|Publication number||US4022356 A|
|Application number||US 05/707,300|
|Publication date||May 10, 1977|
|Filing date||Jul 21, 1976|
|Priority date||Jul 21, 1976|
|Publication number||05707300, 707300, US 4022356 A, US 4022356A, US-A-4022356, US4022356 A, US4022356A|
|Inventors||Jack E. McLane|
|Original Assignee||Wirtz Manufacturing Company, Inc.|
|Export Citation||BiBTeX, EndNote, RefMan|
|Patent Citations (2), Referenced by (1), Classifications (8)|
|External Links: USPTO, USPTO Assignment, Espacenet|
This invention relates to battery grid casting machines, and, more particularly, to a valve mechanism for periodically dispensing a predetermined amount of molten metal into a mold filling ladle.
In U.S. Pat. No. 3,877,620, the assignee of which is the same as the assignee hereof, there is disclosed a valve for dispensing a predetermined amount of molten metal into a mold filling ladle during each cycle of operation of a battery grid casting machine. Although the valve disclosed in said patent represents a substantial improvement over previous lead dispensing valves used in battery grid casting machines, experience with the patented valve has shown that with some modifications better performance can be obtained with even less maintenance problems.
Accordingly, the present invention has for its object the provision of a molten metal valve of the type disclosed in the aforesaid patent which is designed to operate more efficiently and with less maintenance.
More specifically, the valve of the present invention embodies a fixedly supported upper housing and a vertically movable lower housing telescopically engaged therewith. The upper housing is connected to a source of molten metal, such as a lead pot, and the lower housing discharges into a mold filling ladle. The two housings are dimensioned to have a slight clearance between their telescoping side walls to compensate for possible distortion and misalignment due to heat and assembly tolerances. A valve seat is mounted in the upper housing for cooperation with a spherical ball valve member supported on a flat pedestal in the lower housing to control the flow of molten metal through the valve. A plurality of downwardly extending, circumferentially spaced fingers on the upper housing form a cage closely surrounding the ball valve member in fixed relation thereto so that it is at all times in a self-aligning position relative to the vavle seat.
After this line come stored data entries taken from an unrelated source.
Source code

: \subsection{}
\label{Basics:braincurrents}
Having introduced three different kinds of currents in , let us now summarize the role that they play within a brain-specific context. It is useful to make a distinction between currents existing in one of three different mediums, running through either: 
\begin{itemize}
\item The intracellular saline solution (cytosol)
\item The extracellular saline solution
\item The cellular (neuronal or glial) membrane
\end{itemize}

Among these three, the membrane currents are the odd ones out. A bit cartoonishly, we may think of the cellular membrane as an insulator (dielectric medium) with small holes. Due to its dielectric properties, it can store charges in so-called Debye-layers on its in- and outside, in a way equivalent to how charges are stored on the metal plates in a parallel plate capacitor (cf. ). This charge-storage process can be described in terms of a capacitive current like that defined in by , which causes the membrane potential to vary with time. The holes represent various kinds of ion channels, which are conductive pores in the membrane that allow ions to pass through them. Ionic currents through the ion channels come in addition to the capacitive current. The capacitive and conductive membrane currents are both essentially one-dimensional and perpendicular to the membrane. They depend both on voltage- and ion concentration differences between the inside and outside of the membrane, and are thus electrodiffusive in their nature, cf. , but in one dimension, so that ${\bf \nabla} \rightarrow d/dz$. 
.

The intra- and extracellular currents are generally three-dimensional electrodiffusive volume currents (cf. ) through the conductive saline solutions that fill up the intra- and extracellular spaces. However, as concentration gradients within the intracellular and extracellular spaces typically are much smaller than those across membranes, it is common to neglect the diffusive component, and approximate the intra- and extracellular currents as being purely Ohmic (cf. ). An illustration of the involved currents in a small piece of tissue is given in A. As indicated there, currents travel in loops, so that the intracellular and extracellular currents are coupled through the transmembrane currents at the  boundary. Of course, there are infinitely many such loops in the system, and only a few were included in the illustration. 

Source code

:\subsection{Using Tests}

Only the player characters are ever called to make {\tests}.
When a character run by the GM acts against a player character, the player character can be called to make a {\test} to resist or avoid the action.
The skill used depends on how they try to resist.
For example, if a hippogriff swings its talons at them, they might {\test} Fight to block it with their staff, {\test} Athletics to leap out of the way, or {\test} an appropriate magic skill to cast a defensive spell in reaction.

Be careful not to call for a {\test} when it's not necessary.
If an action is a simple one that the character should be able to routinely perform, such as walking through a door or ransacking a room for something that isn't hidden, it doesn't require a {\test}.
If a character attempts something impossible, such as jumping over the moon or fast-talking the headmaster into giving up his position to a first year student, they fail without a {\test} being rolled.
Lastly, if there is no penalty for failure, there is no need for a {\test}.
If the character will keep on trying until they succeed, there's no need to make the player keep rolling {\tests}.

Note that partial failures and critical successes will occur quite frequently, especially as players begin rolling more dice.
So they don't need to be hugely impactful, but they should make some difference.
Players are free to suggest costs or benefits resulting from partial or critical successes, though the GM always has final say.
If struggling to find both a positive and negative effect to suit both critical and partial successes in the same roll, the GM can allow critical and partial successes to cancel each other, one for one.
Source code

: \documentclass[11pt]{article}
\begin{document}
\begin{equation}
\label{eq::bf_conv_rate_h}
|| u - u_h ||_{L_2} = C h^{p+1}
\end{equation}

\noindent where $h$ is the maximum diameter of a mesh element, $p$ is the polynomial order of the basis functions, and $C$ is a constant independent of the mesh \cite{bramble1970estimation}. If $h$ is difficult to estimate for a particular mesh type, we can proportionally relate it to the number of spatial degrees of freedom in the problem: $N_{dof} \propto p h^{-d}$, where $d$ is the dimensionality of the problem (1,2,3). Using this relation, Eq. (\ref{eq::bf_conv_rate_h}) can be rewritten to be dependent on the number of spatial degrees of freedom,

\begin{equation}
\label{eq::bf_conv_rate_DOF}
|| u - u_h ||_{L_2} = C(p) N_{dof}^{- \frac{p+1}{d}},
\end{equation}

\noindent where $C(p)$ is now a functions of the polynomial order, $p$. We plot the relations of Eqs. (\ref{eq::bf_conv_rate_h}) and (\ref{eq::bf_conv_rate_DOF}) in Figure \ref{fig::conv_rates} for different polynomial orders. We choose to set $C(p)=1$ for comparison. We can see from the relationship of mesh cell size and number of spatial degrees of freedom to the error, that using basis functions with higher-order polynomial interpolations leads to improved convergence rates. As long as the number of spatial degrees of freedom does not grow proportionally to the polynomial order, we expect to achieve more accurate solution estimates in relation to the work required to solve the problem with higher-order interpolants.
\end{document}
Other objects, features and advantages of the present invention will become apparent from the following description and accompanying drawing, in which:
FIG. 1 is a fragmentary view, partly in section, of a battery grid casting machine and showing the valve of this invention in the closed position;
FIG. 2 shows the valve in open position; and
FIG. 3 is a bottom view of a portion of the valve.
Referring to FIG. 1, the valve of the present invention, which is generally designated 10, is similar in many respects with the valve disclosed in U.S. Pat. No. 3,877,620. The valve includes an inverted cup-shaped upper housing 12 and a cup-shaped lower housing 14 which are telescopically arranged as shown. The upper housing 12 is fixedly supported as by bracket 16 on a stationary frame member 18 of the battery grid casting machine. A conduit 20 extends from a lead pot (not shown) to upper housing 12, a pump being provided to deliver the lead to the valve. The lower housing 14 is supported by a lever 22 which is pivoted on a fixed horizontal axis as at 24. Lever 22 is pivoted slightly during each cycle of operation of the battery grid casting machine so as to deliver a predetermined quantity of molten lead through an outlet conduit 26 to a mold filling ladle 28. The amount of lead discharged to ladle 28 during each cycle of operation of the machine depends upon the extent to which the lever 22 is pivoted in a clockwise direction as viewed in FIG. 1 and the length of time that the lever is so pivoted.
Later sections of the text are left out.